Kenapa orang-orang di
sini bicara dengan nada melengking tinggi seperti ini? Kenapa mulut mereka
nyaris tidak terbuka saat bicara? Kenapa mereka mengakhiri kalimat dengan nada
yang naik seakan-akan mereka mengajukan kalimat pertanyaan? Huruf vokal yang
aneh, kata-kata yang terpotong dan huruf s yang diiringi desisan... tidak heran
jika orang-orang tidak tahan untuk tidak menirukannya.
Venia memperlihatkan
wajah yang seharusnya menunjukkan rasa simpatinya. "Tapi kabar baiknya,
ini yang terakhir. Siap?"
Kupegang erat-erat
kedua ujung meja dekat tempatku duduk dan mengangguk. Sapuan terakhir langsung
mencabut bulu kakiku dalam sekali sentakan yang menyakitkan.
Aku sudah berada di
Pusat Tata Ulang selama lebih dari tiga jam tapi aku belum bertemu penata
gayaku. Jelas dia tidak minat menemuiku hingga Venia dan anggota tim persiapan
lain membereskan sejumlah masalah yang kelihatan jelas. Kegiatan persiapan ini
antara lain menggosok tubuhku dengan sabun berpasir yang tidak hanya mengangkat
kotoran tapi juga mengangkat tiga lapisan kulitku, membentuk kukuku dalam
bentuk yang seragam, dan yang terutama, mencabuti bulu-bulu dari tubuhku.

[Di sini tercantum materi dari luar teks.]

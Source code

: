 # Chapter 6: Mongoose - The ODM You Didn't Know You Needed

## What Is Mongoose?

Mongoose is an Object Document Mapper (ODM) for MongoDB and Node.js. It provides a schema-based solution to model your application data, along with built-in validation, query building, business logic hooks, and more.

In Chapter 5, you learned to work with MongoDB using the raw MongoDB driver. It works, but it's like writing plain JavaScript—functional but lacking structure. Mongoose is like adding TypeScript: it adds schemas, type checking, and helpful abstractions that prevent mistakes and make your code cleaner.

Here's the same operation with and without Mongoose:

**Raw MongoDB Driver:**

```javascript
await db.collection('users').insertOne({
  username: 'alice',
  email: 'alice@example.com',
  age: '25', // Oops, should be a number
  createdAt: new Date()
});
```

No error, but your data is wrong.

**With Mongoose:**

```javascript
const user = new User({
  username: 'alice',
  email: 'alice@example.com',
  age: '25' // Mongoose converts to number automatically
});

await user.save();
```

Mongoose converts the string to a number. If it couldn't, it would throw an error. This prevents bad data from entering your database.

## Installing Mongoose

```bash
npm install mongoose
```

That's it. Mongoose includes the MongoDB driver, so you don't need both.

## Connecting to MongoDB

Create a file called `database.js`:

Kedua
kaki, lengan, dada, ketiak, dan beberapa bagian dari alisku, membuatku seperti
ayam yang dibului, siap dipanggang. Aku tidak menyukainya. Kulitku rasanya
ngilu, nyeri, dan mudah terluka. Tapi aku memegang janjiku pada Haymitch, tak
ada keluhan sedikitpun keluar dari mulutku.
"Kau anak yang
oke," kata seorang lelaki bernama Flavius. Dia menggoyang-goyangkan rambut
ikalnya yang berwarna oranye dan memulaskan lipstik berwarna ungu ke bibirnya.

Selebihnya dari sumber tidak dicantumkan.